[[ GIVEN RECORDS, beginning ]]

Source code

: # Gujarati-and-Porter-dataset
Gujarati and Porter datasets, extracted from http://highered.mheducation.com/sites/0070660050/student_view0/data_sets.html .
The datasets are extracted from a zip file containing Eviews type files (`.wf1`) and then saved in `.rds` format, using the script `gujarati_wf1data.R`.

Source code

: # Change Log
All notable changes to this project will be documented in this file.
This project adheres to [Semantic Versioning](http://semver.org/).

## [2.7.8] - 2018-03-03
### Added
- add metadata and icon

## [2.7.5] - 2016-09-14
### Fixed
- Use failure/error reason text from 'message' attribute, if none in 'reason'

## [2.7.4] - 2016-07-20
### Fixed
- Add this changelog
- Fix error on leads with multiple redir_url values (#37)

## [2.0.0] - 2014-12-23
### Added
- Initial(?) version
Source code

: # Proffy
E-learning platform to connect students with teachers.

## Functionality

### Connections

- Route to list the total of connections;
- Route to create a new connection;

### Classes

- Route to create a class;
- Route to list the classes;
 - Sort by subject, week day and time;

[[ GIVEN RECORDS, end ]]
[[ GIVEN RECORDS, beginning ]]

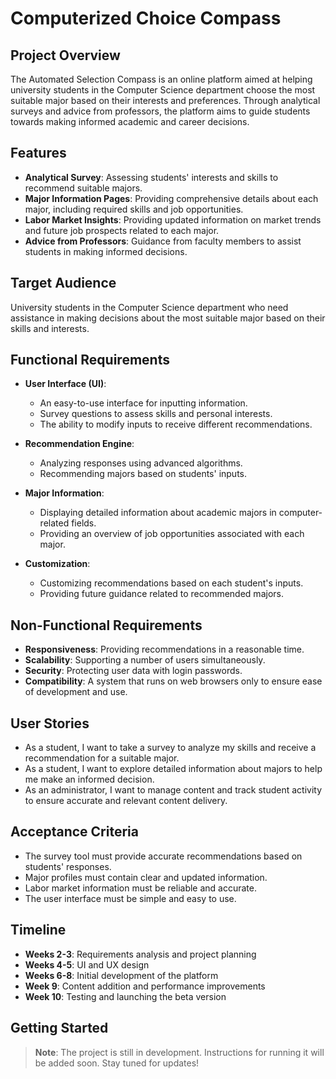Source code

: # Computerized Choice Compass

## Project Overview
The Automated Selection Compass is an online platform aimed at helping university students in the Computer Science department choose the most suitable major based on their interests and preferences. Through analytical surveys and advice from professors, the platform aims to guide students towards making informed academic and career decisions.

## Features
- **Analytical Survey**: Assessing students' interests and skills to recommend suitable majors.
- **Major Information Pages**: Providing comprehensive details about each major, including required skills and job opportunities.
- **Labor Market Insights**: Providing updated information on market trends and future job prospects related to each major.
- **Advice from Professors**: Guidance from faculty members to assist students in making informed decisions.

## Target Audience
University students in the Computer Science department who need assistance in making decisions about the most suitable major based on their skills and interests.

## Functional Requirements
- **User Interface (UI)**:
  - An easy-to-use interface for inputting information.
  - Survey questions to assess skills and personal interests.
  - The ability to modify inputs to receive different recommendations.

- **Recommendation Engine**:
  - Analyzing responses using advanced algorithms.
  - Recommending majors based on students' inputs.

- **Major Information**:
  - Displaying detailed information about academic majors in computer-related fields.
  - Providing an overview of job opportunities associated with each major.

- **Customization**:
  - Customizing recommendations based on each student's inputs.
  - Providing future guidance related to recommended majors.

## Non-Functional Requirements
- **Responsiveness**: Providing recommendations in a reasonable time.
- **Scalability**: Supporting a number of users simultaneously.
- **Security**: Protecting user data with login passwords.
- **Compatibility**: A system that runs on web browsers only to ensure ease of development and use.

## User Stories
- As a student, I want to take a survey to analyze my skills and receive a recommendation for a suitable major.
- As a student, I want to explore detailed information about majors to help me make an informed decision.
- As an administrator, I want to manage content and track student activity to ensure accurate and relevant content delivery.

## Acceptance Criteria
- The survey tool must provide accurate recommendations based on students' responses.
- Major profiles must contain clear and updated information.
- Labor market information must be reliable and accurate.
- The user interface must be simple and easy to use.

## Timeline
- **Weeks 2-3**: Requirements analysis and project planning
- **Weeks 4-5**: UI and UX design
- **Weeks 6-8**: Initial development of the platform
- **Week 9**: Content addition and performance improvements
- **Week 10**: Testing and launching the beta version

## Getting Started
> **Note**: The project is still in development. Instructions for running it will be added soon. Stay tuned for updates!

[[ GIVEN RECORDS, end ]]
[[ GIVEN RECORDS, beginning ]]

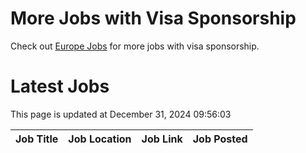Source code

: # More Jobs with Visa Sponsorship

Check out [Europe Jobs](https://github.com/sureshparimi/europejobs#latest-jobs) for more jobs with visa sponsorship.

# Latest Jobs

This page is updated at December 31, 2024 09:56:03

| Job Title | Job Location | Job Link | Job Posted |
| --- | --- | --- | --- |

[[ GIVEN RECORDS, end ]]

### WHAT THE TASK REQUIRES
Both end lines included, restate word for word the lines above from the line with "- Fix error" to the line with "- Sort by subject, week day and time;", and nothing else.

### WRITTEN ANSWER
- Fix error on leads with multiple redir_url values (#37)

## [2.0.0] - 2014-12-23
### Added
- Initial(?) version
Source code

: # Proffy
E-learning platform to connect students with teachers.

## Functionality

### Connections

- Route to list the total of connections;
- Route to create a new connection;

### Classes

- Route to create a class;
- Route to list the classes;
 - Sort by subject, week day and time;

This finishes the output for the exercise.